Il presente, infatti, ci regala un centrodestra rissoso, rabberciato e preoccupato solo della competizione interna alla stessa coalizione. In poche parole, c’è tutto tranne la politica. È il motivo per cui, non certo di buon grado, sto con tantissimi amici e cittadini, riflettendo su quel che resta da fare. Come uscire da questo cul-de-sac. Cosa fare per riaffermare, non dico il primato della politica, ma almeno la sua esistenza? Ogni giorno che passa mi vado convincendo che forse per raggiungere questo risultato bisogna fare una scelta radicale, irregolare, e rompere gli schemi.
Ma di costruire un serio progetto culturale per la capitale del Mediterraneo che vada ben oltre il campo trincerato degli apparati partitici. Più che mai oggi le città hanno bisogno di visione politica. E, tra i quattro contendenti in corsa a Napoli, ce l’ha solo Bassolino. Per qualcuno sarà difficile ammetterlo, ma così è. Forse sarà per questo che il personaggio mi incuriosisce. Sto parlando di un avversario politico al quale mai ho risparmiato critiche e attacchi, ma che mai ho considerato un nemico.
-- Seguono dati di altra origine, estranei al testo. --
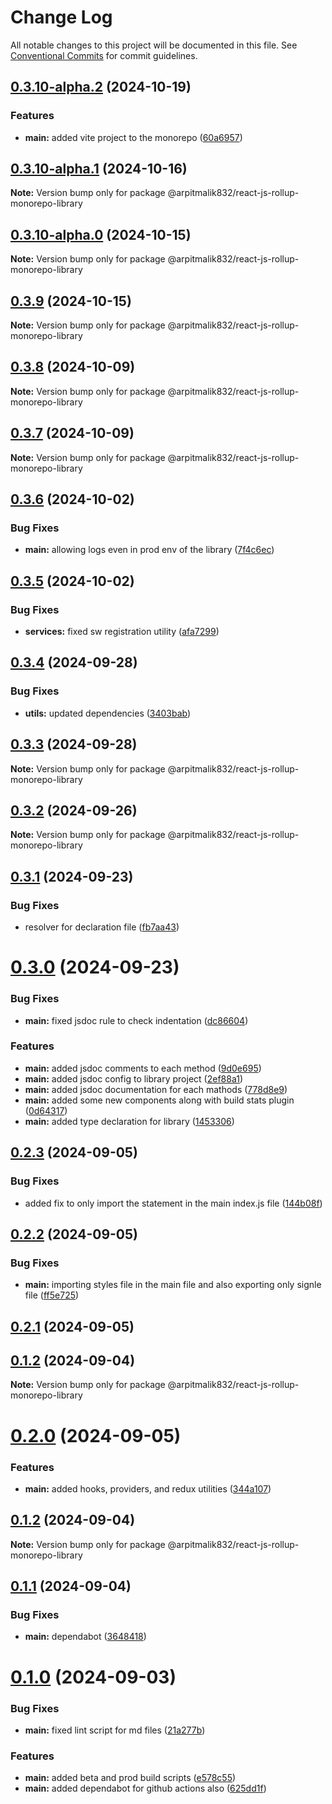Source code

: # Change Log

All notable changes to this project will be documented in this file.
See [Conventional Commits](https://conventionalcommits.org) for commit guidelines.

## [0.3.10-alpha.2](https://github.com/arpitmalik832/react-js-monorepo/compare/v0.3.10-alpha.1...v0.3.10-alpha.2) (2024-10-19)

### Features

- **main:** added vite project to the monorepo ([60a6957](https://github.com/arpitmalik832/react-js-monorepo/commit/60a69578508e33dede5051dde069e8a210b1262f))

## [0.3.10-alpha.1](https://github.com/arpitmalik832/react-js-monorepo/compare/v0.3.10-alpha.0...v0.3.10-alpha.1) (2024-10-16)

**Note:** Version bump only for package @arpitmalik832/react-js-rollup-monorepo-library

## [0.3.10-alpha.0](https://github.com/arpitmalik832/react-js-monorepo/compare/v0.3.9...v0.3.10-alpha.0) (2024-10-15)

**Note:** Version bump only for package @arpitmalik832/react-js-rollup-monorepo-library

## [0.3.9](https://github.com/arpitmalik832/react-js-monorepo/compare/v0.3.8...v0.3.9) (2024-10-15)

**Note:** Version bump only for package @arpitmalik832/react-js-rollup-monorepo-library

## [0.3.8](https://github.com/arpitmalik832/react-js-monorepo/compare/v0.3.7...v0.3.8) (2024-10-09)

**Note:** Version bump only for package @arpitmalik832/react-js-rollup-monorepo-library

## [0.3.7](https://github.com/arpitmalik832/react-js-monorepo/compare/v0.3.6...v0.3.7) (2024-10-09)

**Note:** Version bump only for package @arpitmalik832/react-js-rollup-monorepo-library

## [0.3.6](https://github.com/arpitmalik832/react-js-monorepo/compare/v0.3.5...v0.3.6) (2024-10-02)

### Bug Fixes

- **main:** allowing logs even in prod env of the library ([7f4c6ec](https://github.com/arpitmalik832/react-js-monorepo/commit/7f4c6ec1fa15e551b59865b16ed74a106654b405))

## [0.3.5](https://github.com/arpitmalik832/react-js-monorepo/compare/v0.3.4...v0.3.5) (2024-10-02)

### Bug Fixes

- **services:** fixed sw registration utility ([afa7299](https://github.com/arpitmalik832/react-js-monorepo/commit/afa7299bdd23950154e35b5844e03332a2549e07))

## [0.3.4](https://github.com/arpitmalik832/react-js-monorepo/compare/v0.3.3...v0.3.4) (2024-09-28)

### Bug Fixes

- **utils:** updated dependencies ([3403bab](https://github.com/arpitmalik832/react-js-monorepo/commit/3403bab61c48be6ebfc705f2e9296f345667a58f))

## [0.3.3](https://github.com/arpitmalik832/react-js-monorepo/compare/v0.3.2...v0.3.3) (2024-09-28)

**Note:** Version bump only for package @arpitmalik832/react-js-rollup-monorepo-library

## [0.3.2](https://github.com/arpitmalik832/react-js-monorepo/compare/v0.3.1...v0.3.2) (2024-09-26)

**Note:** Version bump only for package @arpitmalik832/react-js-rollup-monorepo-library

## [0.3.1](https://github.com/arpitmalik832/react-js-monorepo/compare/v0.3.0...v0.3.1) (2024-09-23)

### Bug Fixes

- resolver for declaration file ([fb7aa43](https://github.com/arpitmalik832/react-js-monorepo/commit/fb7aa4330265affa56d8ab914274871e9b1ca697))

# [0.3.0](https://github.com/arpitmalik832/react-js-monorepo/compare/v0.2.3...v0.3.0) (2024-09-23)

### Bug Fixes

- **main:** fixed jsdoc rule to check indentation ([dc86604](https://github.com/arpitmalik832/react-js-monorepo/commit/dc866048d8acba5d843f588d87b58ea9e1a00f3c))

### Features

- **main:** added jsdoc comments to each method ([9d0e695](https://github.com/arpitmalik832/react-js-monorepo/commit/9d0e6951adf92c2301fca46289f0dc8fbe9421a8))
- **main:** added jsdoc config to library project ([2ef88a1](https://github.com/arpitmalik832/react-js-monorepo/commit/2ef88a112d615b6553e824a2761c890098f55b48))
- **main:** added jsdoc documentation for each mathods ([778d8e9](https://github.com/arpitmalik832/react-js-monorepo/commit/778d8e99250d35bc2e95b174b714ea4a3a610b1c))
- **main:** added some new components along with build stats plugin ([0d64317](https://github.com/arpitmalik832/react-js-monorepo/commit/0d64317a2cca43000d67b46f522b156afd4f5b5a))
- **main:** added type declaration for library ([1453306](https://github.com/arpitmalik832/react-js-monorepo/commit/1453306ebb56f4d1c74a07c24d0091120395bfad))

## [0.2.3](https://github.com/arpitmalik832/react-js-monorepo/compare/v0.2.2...v0.2.3) (2024-09-05)

### Bug Fixes

- added fix to only import the statement in the main index.js file ([144b08f](https://github.com/arpitmalik832/react-js-monorepo/commit/144b08f7ecca8d8c5ec75f322428d4c98b69090d))

## [0.2.2](https://github.com/arpitmalik832/react-js-monorepo/compare/v0.2.1...v0.2.2) (2024-09-05)

### Bug Fixes

- **main:** importing styles file in the main file and also exporting only signle file ([ff5e725](https://github.com/arpitmalik832/react-js-monorepo/commit/ff5e72585af150f2ffed1f9eb56faedf2d820d7e))

## [0.2.1](https://github.com/arpitmalik832/react-js-monorepo/compare/v0.2.0...v0.2.1) (2024-09-05)

## [0.1.2](https://github.com/arpitmalik832/react-js-monorepo/compare/v0.1.1...v0.1.2) (2024-09-04)

**Note:** Version bump only for package @arpitmalik832/react-js-rollup-monorepo-library

# [0.2.0](https://github.com/arpitmalik832/react-js-monorepo/compare/v0.1.2...v0.2.0) (2024-09-05)

### Features

- **main:** added hooks, providers, and redux utilities ([344a107](https://github.com/arpitmalik832/react-js-monorepo/commit/344a107780b706e9493a327085dba68553f979e5))

## [0.1.2](https://github.com/arpitmalik832/react-js-monorepo/compare/v0.1.1...v0.1.2) (2024-09-04)

**Note:** Version bump only for package @arpitmalik832/react-js-rollup-monorepo-library

## [0.1.1](https://github.com/arpitmalik832/react-js-monorepo/compare/v0.1.0...v0.1.1) (2024-09-04)

### Bug Fixes

- **main:** dependabot ([3648418](https://github.com/arpitmalik832/react-js-monorepo/commit/36484188247c686f85cd558a74e04f5f669f1921))

# [0.1.0](https://github.com/arpitmalik832/react-js-monorepo/compare/v0.0.1...v0.1.0) (2024-09-03)

### Bug Fixes

- **main:** fixed lint script for md files ([21a277b](https://github.com/arpitmalik832/react-js-monorepo/commit/21a277b92d50584b90c9ef5cac9334714059b93c))

### Features

- **main:** added beta and prod build scripts ([e578c55](https://github.com/arpitmalik832/react-js-monorepo/commit/e578c553f0c41643a99e99fc8a1d45fd40281025))
- **main:** added dependabot for github actions also ([625dd1f](https://github.com/arpitmalik832/react-js-monorepo/commit/625dd1fea1bb62cf140d05ca8832d024ae2a43ce))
Vengo dalla scuola della civiltà del dialogo e del confronto che dovrebbe essere la prima regola se vogliamo far rientrare la politica dal suo esilio. Se Bassolino dovesse arrivare al ballottaggio – scenario possibile per come si sono messe le cose – la partita con Gaetano Manfredi si riaprirebbe alla grande. E i napoletani, alla fine, riescono sempre a sorprendere perché non temono di andare controcorrente.